> GOAL OF THE EXERCISE
Among the entries below, how many lines have the string "that" in them? Only the number should be given.

### DATA FOR THIS TASK ###

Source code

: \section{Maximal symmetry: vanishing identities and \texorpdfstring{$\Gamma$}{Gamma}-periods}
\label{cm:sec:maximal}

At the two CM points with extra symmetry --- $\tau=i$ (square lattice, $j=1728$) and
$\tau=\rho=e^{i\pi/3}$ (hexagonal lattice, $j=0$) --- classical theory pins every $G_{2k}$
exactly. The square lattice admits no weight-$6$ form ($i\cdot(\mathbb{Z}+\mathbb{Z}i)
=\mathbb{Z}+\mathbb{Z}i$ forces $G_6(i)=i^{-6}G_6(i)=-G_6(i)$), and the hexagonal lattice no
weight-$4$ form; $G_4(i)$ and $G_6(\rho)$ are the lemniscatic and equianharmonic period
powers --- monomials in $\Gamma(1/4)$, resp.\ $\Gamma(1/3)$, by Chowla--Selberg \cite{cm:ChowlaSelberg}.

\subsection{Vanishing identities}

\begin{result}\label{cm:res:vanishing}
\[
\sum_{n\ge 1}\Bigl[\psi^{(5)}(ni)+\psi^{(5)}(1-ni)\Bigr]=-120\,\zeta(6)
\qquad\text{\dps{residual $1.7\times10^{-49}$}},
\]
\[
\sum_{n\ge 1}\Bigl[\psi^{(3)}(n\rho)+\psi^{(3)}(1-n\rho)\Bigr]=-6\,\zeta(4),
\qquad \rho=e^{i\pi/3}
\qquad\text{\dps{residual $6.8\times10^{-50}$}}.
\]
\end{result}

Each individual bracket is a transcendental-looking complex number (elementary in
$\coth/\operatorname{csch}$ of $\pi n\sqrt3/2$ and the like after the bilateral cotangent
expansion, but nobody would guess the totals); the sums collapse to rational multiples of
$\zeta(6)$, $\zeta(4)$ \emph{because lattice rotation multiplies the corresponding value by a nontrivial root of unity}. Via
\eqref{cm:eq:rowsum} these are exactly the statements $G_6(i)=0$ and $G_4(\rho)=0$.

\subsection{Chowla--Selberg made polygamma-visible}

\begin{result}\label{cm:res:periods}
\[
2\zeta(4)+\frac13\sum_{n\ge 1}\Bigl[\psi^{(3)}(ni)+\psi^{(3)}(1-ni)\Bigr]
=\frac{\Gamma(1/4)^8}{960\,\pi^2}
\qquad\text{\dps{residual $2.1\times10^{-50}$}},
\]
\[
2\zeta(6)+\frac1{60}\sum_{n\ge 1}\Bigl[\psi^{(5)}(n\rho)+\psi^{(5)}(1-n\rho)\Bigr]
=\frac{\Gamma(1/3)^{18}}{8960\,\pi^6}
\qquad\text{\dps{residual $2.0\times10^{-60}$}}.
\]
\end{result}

###
### DATA FOR THIS TASK ###

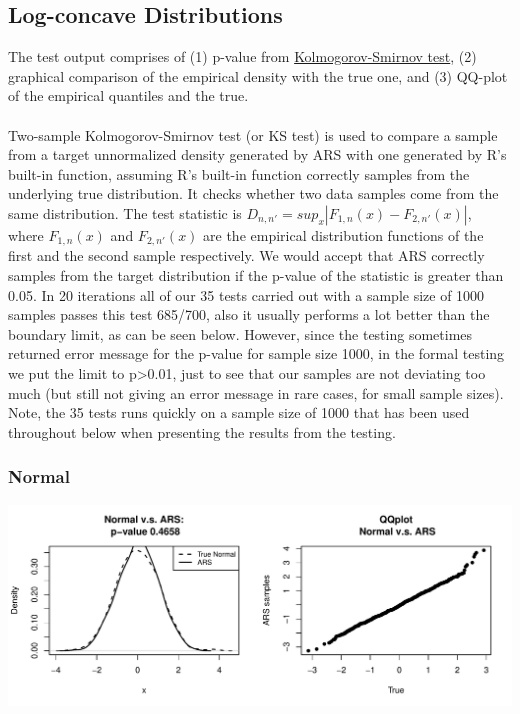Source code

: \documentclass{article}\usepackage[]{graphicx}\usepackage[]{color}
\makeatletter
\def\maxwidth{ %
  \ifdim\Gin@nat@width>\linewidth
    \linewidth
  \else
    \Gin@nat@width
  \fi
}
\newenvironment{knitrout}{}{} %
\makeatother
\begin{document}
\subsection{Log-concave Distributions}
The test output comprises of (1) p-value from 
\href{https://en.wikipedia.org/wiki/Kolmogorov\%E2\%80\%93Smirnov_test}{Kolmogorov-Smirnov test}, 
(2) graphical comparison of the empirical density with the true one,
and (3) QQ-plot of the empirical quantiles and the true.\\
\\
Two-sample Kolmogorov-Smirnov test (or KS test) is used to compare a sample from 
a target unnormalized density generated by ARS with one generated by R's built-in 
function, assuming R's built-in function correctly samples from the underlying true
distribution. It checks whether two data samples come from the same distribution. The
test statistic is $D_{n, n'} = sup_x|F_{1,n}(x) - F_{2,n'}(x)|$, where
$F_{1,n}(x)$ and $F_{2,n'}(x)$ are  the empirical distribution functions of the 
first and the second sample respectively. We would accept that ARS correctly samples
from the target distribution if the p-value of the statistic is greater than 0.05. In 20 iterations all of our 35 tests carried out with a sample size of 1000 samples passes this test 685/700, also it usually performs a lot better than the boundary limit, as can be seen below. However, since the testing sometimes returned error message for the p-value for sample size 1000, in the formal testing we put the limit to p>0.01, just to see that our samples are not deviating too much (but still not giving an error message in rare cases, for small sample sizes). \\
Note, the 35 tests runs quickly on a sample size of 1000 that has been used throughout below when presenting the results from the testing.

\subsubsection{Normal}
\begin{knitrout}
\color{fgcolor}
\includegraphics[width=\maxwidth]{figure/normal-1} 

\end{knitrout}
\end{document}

###
### DATA FOR THIS TASK ###

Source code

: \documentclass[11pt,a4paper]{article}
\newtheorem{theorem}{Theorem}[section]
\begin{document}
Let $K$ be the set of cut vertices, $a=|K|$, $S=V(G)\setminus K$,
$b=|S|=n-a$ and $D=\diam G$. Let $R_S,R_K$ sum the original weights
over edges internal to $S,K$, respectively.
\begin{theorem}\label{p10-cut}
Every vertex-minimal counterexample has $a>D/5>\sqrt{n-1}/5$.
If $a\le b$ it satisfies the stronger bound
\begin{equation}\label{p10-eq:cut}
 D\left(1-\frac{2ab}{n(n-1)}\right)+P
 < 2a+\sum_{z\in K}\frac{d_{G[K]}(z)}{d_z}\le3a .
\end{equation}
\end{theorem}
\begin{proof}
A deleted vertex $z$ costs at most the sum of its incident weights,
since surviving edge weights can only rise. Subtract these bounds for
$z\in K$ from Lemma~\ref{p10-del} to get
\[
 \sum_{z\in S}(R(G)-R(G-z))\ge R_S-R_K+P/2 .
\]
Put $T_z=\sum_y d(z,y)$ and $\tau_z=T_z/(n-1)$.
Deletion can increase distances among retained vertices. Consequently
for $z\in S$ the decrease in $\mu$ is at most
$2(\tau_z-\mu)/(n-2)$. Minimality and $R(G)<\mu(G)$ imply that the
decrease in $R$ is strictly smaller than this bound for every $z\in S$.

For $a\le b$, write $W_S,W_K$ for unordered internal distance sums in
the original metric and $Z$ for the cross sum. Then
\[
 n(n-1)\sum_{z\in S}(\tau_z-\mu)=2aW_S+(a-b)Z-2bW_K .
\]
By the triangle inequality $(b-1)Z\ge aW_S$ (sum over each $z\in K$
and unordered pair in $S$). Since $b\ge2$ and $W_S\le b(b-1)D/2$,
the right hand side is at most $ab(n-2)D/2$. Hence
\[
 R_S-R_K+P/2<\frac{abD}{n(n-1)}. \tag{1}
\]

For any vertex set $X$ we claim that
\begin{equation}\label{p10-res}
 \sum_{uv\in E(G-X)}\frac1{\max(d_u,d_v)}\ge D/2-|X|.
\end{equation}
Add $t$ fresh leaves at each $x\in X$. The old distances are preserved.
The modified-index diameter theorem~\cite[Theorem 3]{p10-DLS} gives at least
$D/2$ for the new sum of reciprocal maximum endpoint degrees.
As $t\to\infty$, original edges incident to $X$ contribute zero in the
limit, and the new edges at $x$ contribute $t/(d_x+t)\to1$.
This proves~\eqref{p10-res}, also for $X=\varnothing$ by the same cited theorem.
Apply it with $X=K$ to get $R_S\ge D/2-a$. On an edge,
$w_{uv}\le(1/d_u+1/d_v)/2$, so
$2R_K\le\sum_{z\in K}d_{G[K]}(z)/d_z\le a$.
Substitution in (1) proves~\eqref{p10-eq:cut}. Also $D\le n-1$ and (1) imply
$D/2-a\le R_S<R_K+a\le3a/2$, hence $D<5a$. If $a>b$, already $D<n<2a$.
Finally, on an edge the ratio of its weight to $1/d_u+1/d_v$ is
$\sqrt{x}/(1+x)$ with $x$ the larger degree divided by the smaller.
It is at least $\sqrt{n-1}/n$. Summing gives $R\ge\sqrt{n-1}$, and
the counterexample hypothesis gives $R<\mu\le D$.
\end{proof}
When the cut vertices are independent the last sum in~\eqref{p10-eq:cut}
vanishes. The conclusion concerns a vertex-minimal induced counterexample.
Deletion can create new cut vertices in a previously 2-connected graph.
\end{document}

###

> WRITTEN RESPONSE
5